Exercise prompt: Your copy should contain exactly the lines from the start of the listing through the line that holds "At a conceptual", and no pictures.

Data to examine:
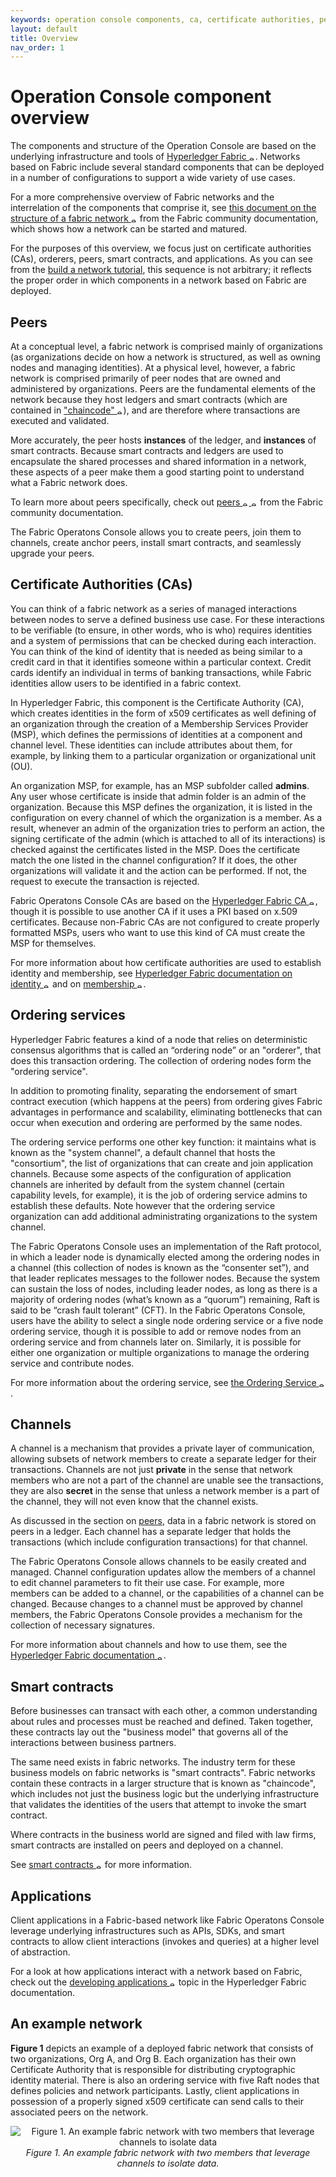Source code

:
 ```yaml
---
keywords: operation console components, ca, certificate authorities, peer, ordering service, orderer, channel, smart contract, applications
layout: default
title: Overview
nav_order: 1
---
```


# Operation Console component overview

The components and structure of the Operation Console are based on the underlying infrastructure and tools of <a href="https://hyperledger-fabric.readthedocs.io/en/latest/" target="_blank">Hyperledger Fabric <img src="images/external.png" width="10" alt="external" valign="middle"></a>. Networks based on Fabric include several standard components that can be deployed in a number of configurations to support a wide variety of use cases.

For a more comprehensive overview of Fabric networks and the interrelation of the components that comprise it, see <a href="https://hyperledger-fabric.readthedocs.io/en/latest/network/network.html" target="_blank">this document on the structure of a fabric network <img src="images/external.png" width="10" alt="external" valign="middle"></a> from the Fabric community documentation, which shows how a network can be started and matured.

For the purposes of this overview, we focus just on certificate authorities (CAs), orderers, peers, smart contracts, and applications. As you can see from the [build a network tutorial](console-build-network), this sequence is not arbitrary; it reflects the proper order in which components in a network based on Fabric are deployed.

## Peers

At a conceptual level, a fabric network is comprised mainly of organizations (as organizations decide on how a network is structured, as well as owning nodes and managing identities). At a physical level, however, a fabric network is comprised primarily of peer nodes that are owned and administered by organizations. Peers are the fundamental elements of the network because they host ledgers and smart contracts (which are contained in <a href="https://hyperledger-fabric.readthedocs.io/en/latest/developapps/chaincodenamespace.html" target="_blank">"chaincode" <img src="images/external.png" width="10" alt="external" valign="middle"></a>), and are therefore where transactions are executed and validated.

More accurately, the peer hosts **instances** of the ledger, and **instances** of smart contracts. Because smart contracts and ledgers are used to encapsulate the shared processes and shared information in a network, these aspects of a peer make them a good starting point to understand what a Fabric network does.

To learn more about peers specifically, check out <a href="https://hyperledger-fabric.readthedocs.io/en/latest/peers/peers.html" target="_blank">peers <img src="images/external.png" width="10" alt="external" valign="middle"> <img src="images/external.png" width="10" alt="external" valign="middle"></a> from the Fabric community documentation.

The Fabric Operatons Console allows you to create peers, join them to channels, create anchor peers, install smart contracts, and seamlessly upgrade your peers.

## Certificate Authorities (CAs)

You can think of a fabric network as a series of managed interactions between nodes to serve a defined business use case. For these interactions to be verifiable (to ensure, in other words, who is who) requires identities and a system of permissions that can be checked during each interaction. You can think of the kind of identity that is needed as being similar to a credit card in that it identifies someone within a particular context. Credit cards identify an individual in terms of banking transactions, while Fabric identities allow users to be identified in a fabric context.

In Hyperledger Fabric, this component is the Certificate Authority (CA), which creates identities in the form of x509 certificates as well defining of an organization through the creation of a Membership Services Provider (MSP), which defines the permissions of identities at a component and channel level. These identities can include attributes about them, for example, by linking them to a particular organization or organizational unit (OU).

An organization MSP, for example, has an MSP subfolder called **admins**. Any user whose certificate is inside that admin folder is an admin of the organization. Because this MSP defines the organization, it is listed in the configuration on every channel of which the organization is a member. As a result, whenever an admin of the organization tries to perform an action, the signing certificate of the admin (which is attached to all of its interactions) is checked against the certificates listed in the MSP. Does the certificate match the one listed in the channel configuration? If it does, the other organizations will validate it and the action can be performed. If not, the request to execute the transaction is rejected.

Fabric Operatons Console CAs are based on the <a href="https://hyperledger-fabric-ca.readthedocs.io/en/release-1.4/" target="_blank">Hyperledger Fabric CA <img src="images/external.png" width="10" alt="external" valign="middle"></a>, though it is possible to use another CA if it uses a PKI based on x.509 certificates. Because non-Fabric CAs are not configured to create properly formatted MSPs, users who want to use this kind of CA must create the MSP for themselves.

For more information about how certificate authorities are used to establish identity and membership, see <a href="https://hyperledger-fabric.readthedocs.io/en/latest/identity/identity.html" target="_blank">Hyperledger Fabric documentation on identity <img src="images/external.png" width="10" alt="external" valign="middle"></a> and on <a href="https://hyperledger-fabric.readthedocs.io/en/latest/membership/membership.html" target="_blank">membership <img src="images/external.png" width="10" alt="external" valign="middle"></a>.

## Ordering services

Hyperledger Fabric features a kind of a node that relies on deterministic consensus algorithms that is called an “ordering node” or an "orderer", that does this transaction ordering. The collection of ordering nodes form the "ordering service".

In addition to promoting finality, separating the endorsement of smart contract execution (which happens at the peers) from ordering gives Fabric advantages in performance and scalability, eliminating bottlenecks that can occur when execution and ordering are performed by the same nodes.

The ordering service performs one other key function: it maintains what is known as the "system channel", a default channel that hosts the "consortium", the list of organizations that can create and join application channels. Because some aspects of the configuration of application channels are inherited by default from the system channel (certain capability levels, for example), it is the job of ordering service admins to establish these defaults. Note however that the ordering service organization can add additional administrating organizations to the system channel.

The Fabric Operatons Console uses an implementation of the Raft protocol, in which a leader node is dynamically elected among the ordering nodes in a channel (this collection of nodes is known as the “consenter set”), and that leader replicates messages to the follower nodes. Because the system can sustain the loss of nodes, including leader nodes, as long as there is a majority of ordering nodes (what’s known as a “quorum”) remaining, Raft is said to be “crash fault tolerant” (CFT). In the Fabric Operatons Console, users have the ability to select a single node ordering service or a five node ordering service, though it is possible to add or remove nodes from an ordering service and from channels later on. Similarly, it is possible for either one organization or multiple organizations to manage the ordering service and contribute nodes.

For more information about the ordering service, see <a href="https://hyperledger-fabric.readthedocs.io/en/latest/orderer/ordering_service.html" target="_blank">the Ordering Service <img src="images/external.png" width="10" alt="external" valign="middle"></a>.

## Channels

A channel is a mechanism that provides a private layer of communication, allowing subsets of network members to create a separate ledger for their transactions. Channels are not just **private** in the sense that network members who are not a part of the channel are unable see the transactions, they are also **secret** in the sense that unless a network member is a part of the channel, they will not even know that the channel exists.

As discussed in the section on [peers](#peers), data in a fabric network is stored on peers in a ledger. Each channel has a separate ledger that holds the transactions (which include configuration transactions) for that channel.

The Fabric Operatons Console allows channels to be easily created and managed. Channel configuration updates allow the members of a channel to edit channel parameters to fit their use case. For example, more members can be added to a channel, or the capabilities of a channel can be changed. Because changes to a channel must be approved by channel members, the Fabric Operatons Console provides a mechanism for the collection of necessary signatures.

For more information about channels and how to use them, see the <a href="https://hyperledger-fabric.readthedocs.io/en/latest/channels.html" target="_blank">Hyperledger Fabric documentation <img src="images/external.png" width="10" alt="external" valign="middle"></a>.

## Smart contracts

Before businesses can transact with each other, a common understanding about rules and processes must be reached and defined. Taken together, these contracts lay out the "business model" that governs all of the interactions between business partners.

The same need exists in fabric networks. The industry term for these business models on fabric networks is "smart contracts". Fabric networks contain these contracts in a larger structure that is known as "chaincode", which includes not just the business logic but the underlying infrastructure that validates the identities of the users that attempt to invoke the smart contract.

Where contracts in the business world are signed and filed with law firms, smart contracts are installed on peers and deployed on a channel.

See <a href="https://hyperledger-fabric.readthedocs.io/en/latest/smartcontract/smartcontract.html" target="_blank">smart contracts <img src="images/external.png" width="10" alt="external" valign="middle"></a> for more information.

## Applications

Client applications in a Fabric-based network like Fabric Operatons Console leverage underlying infrastructures such as APIs, SDKs, and smart contracts to allow client interactions (invokes and queries) at a higher level of abstraction.

For a look at how applications interact with a network based on Fabric, check out the <a href="https://hyperledger-fabric.readthedocs.io/en/latest/developapps/developing_applications.html" target="_blank">developing applications <img src="images/external.png" width="10" alt="external" valign="middle"></a> topic in the Hyperledger Fabric documentation.

## An example network

**Figure 1** depicts an example of a deployed fabric network that consists of two organizations, Org A, and Org B. Each organization has their own Certificate Authority that is responsible for distributing cryptographic identity material. There is also an ordering service with five Raft nodes that defines policies and network participants. Lastly, client applications in possession of a properly signed x509 certificate can send calls to their associated peers on the network.

<p style="text-align:center"><img src ="images/console_network_2-01.png" alt="Figure 1. An example fabric network with two members that leverage channels to isolate data" align="center"><br><em>Figure 1. An example fabric network with two members that leverage channels to isolate data.</em></p>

Exercise solution:
Source code

:
 ```yaml
---
keywords: operation console components, ca, certificate authorities, peer, ordering service, orderer, channel, smart contract, applications
layout: default
title: Overview
nav_order: 1
---
```


# Operation Console component overview

The components and structure of the Operation Console are based on the underlying infrastructure and tools of <a href="https://hyperledger-fabric.readthedocs.io/en/latest/" target="_blank">Hyperledger Fabric <img src="images/external.png" width="10" alt="external" valign="middle"></a>. Networks based on Fabric include several standard components that can be deployed in a number of configurations to support a wide variety of use cases.

For a more comprehensive overview of Fabric networks and the interrelation of the components that comprise it, see <a href="https://hyperledger-fabric.readthedocs.io/en/latest/network/network.html" target="_blank">this document on the structure of a fabric network <img src="images/external.png" width="10" alt="external" valign="middle"></a> from the Fabric community documentation, which shows how a network can be started and matured.

For the purposes of this overview, we focus just on certificate authorities (CAs), orderers, peers, smart contracts, and applications. As you can see from the [build a network tutorial](console-build-network), this sequence is not arbitrary; it reflects the proper order in which components in a network based on Fabric are deployed.

## Peers

At a conceptual level, a fabric network is comprised mainly of organizations (as organizations decide on how a network is structured, as well as owning nodes and managing identities). At a physical level, however, a fabric network is comprised primarily of peer nodes that are owned and administered by organizations. Peers are the fundamental elements of the network because they host ledgers and smart contracts (which are contained in <a href="https://hyperledger-fabric.readthedocs.io/en/latest/developapps/chaincodenamespace.html" target="_blank">"chaincode" <img src="images/external.png" width="10" alt="external" valign="middle"></a>), and are therefore where transactions are executed and validated.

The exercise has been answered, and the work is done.